EXERCISE DETAILS
Set down the records once more, please, exactly and with the pictures left out.

═════ EXERCISE MATERIAL ═════

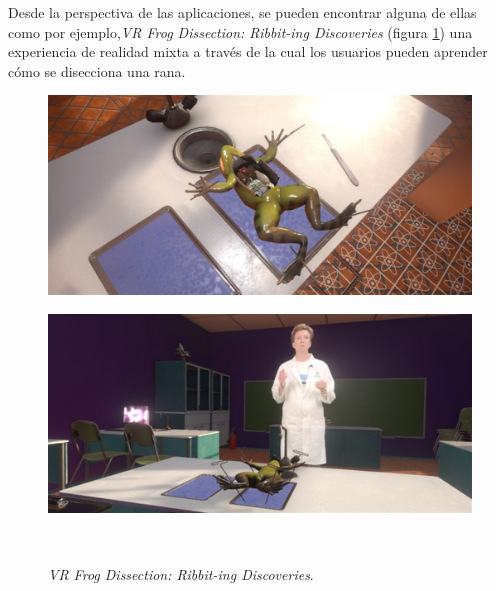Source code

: Desde la perspectiva de las aplicaciones, se pueden encontrar alguna de ellas como por ejemplo,\textit{VR Frog Dissection: Ribbit-ing Discoveries} (figura \ref{fig:vrfrogdissectioncapturas}) una experiencia de realidad mixta a través de la cual los usuarios pueden aprender cómo se disecciona una rana.

\begin{figure}[htbp]
\centering
    \hspace{-4mm}
    \begin{minipage}{0.5\textwidth}
        \centering
        \includegraphics[scale=0.16]{Images/Estado del arte/frogDisection1.jpeg}\\
    \end{minipage}
    \begin{minipage}{0.5\textwidth}
        \centering
        \includegraphics[scale=0.16]{Images/Estado del arte/frogDisection2.jpeg}\\
    \end{minipage}\\
    \caption[VR Frog Dissection: Ribbit-ing Discoveries]{\textit{VR Frog Dissection: Ribbit-ing Discoveries}\footnotemark.}
    \label{fig:vrfrogdissectioncapturas}
\end{figure}


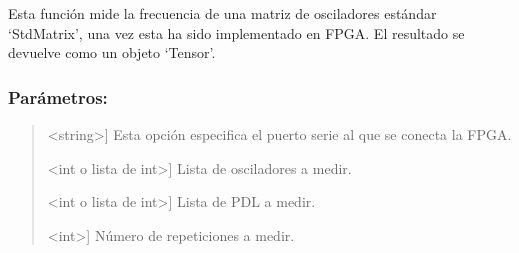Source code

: \documentclass[letterpaper,10pt,english]{sphinxmanual}
\begin{document}
\begin{fulllineitems}
\begin{fulllineitems}
\begin{quote}
\begin{description}
\end{description}
\end{quote}

\end{fulllineitems}


\begin{fulllineitems}
\label{\detokenize{myfpga:myfpga.ring_osc.StdMatrix.medir}}
\pysigstartsignatures
{}
\pysigstopsignatures
\sphinxAtStartPar
Esta función mide la frecuencia de una matriz de osciladores estándar 
‘StdMatrix’, una vez esta ha sido implementado en FPGA. El resultado 
se devuelve como un objeto ‘Tensor’.


\subsubsection{Parámetros:}
\label{\detokenize{myfpga:id6}}\begin{quote}
\begin{description}
\sphinxlineitem{puerto}{[}\textless{}string\textgreater{}{]}
\sphinxAtStartPar
Esta opción especifica el puerto serie al que se conecta la 
FPGA.

\sphinxlineitem{osc}{[}\textless{}int o lista de int\textgreater{}{]}
\sphinxAtStartPar
Lista de osciladores a medir.

\sphinxlineitem{pdl}{[}\textless{}int o lista de int\textgreater{}{]}
\sphinxAtStartPar
Lista de PDL a medir.

\sphinxlineitem{N\_rep}{[}\textless{}int\textgreater{}{]}
\sphinxAtStartPar
Número de repeticiones a medir.


\end{description}
\end{quote}
\end{fulllineitems}
\end{fulllineitems}
\end{document}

═════

COMPLETED EXERCISE
Source code

: Desde la perspectiva de las aplicaciones, se pueden encontrar alguna de ellas como por ejemplo,\textit{VR Frog Dissection: Ribbit-ing Discoveries} (figura \ref{fig:vrfrogdissectioncapturas}) una experiencia de realidad mixta a través de la cual los usuarios pueden aprender cómo se disecciona una rana.

\begin{figure}[htbp]
\centering
    \hspace{-4mm}
    \begin{minipage}{0.5\textwidth}
        \centering
        \includegraphics[scale=0.16]{Images/Estado del arte/frogDisection1.jpeg}\\
    \end{minipage}
    \begin{minipage}{0.5\textwidth}
        \centering
        \includegraphics[scale=0.16]{Images/Estado del arte/frogDisection2.jpeg}\\
    \end{minipage}\\
    \caption[VR Frog Dissection: Ribbit-ing Discoveries]{\textit{VR Frog Dissection: Ribbit-ing Discoveries}\footnotemark.}
    \label{fig:vrfrogdissectioncapturas}
\end{figure}


Source code

: \documentclass[letterpaper,10pt,english]{sphinxmanual}
\begin{document}
\begin{fulllineitems}
\begin{fulllineitems}
\begin{quote}
\begin{description}
\end{description}
\end{quote}

\end{fulllineitems}


\begin{fulllineitems}
\label{\detokenize{myfpga:myfpga.ring_osc.StdMatrix.medir}}
\pysigstartsignatures
{}
\pysigstopsignatures
\sphinxAtStartPar
Esta función mide la frecuencia de una matriz de osciladores estándar 
‘StdMatrix’, una vez esta ha sido implementado en FPGA. El resultado 
se devuelve como un objeto ‘Tensor’.


\subsubsection{Parámetros:}
\label{\detokenize{myfpga:id6}}\begin{quote}
\begin{description}
\sphinxlineitem{puerto}{[}\textless{}string\textgreater{}{]}
\sphinxAtStartPar
Esta opción especifica el puerto serie al que se conecta la 
FPGA.

\sphinxlineitem{osc}{[}\textless{}int o lista de int\textgreater{}{]}
\sphinxAtStartPar
Lista de osciladores a medir.

\sphinxlineitem{pdl}{[}\textless{}int o lista de int\textgreater{}{]}
\sphinxAtStartPar
Lista de PDL a medir.

\sphinxlineitem{N\_rep}{[}\textless{}int\textgreater{}{]}
\sphinxAtStartPar
Número de repeticiones a medir.


\end{description}
\end{quote}
\end{fulllineitems}
\end{fulllineitems}
\end{document}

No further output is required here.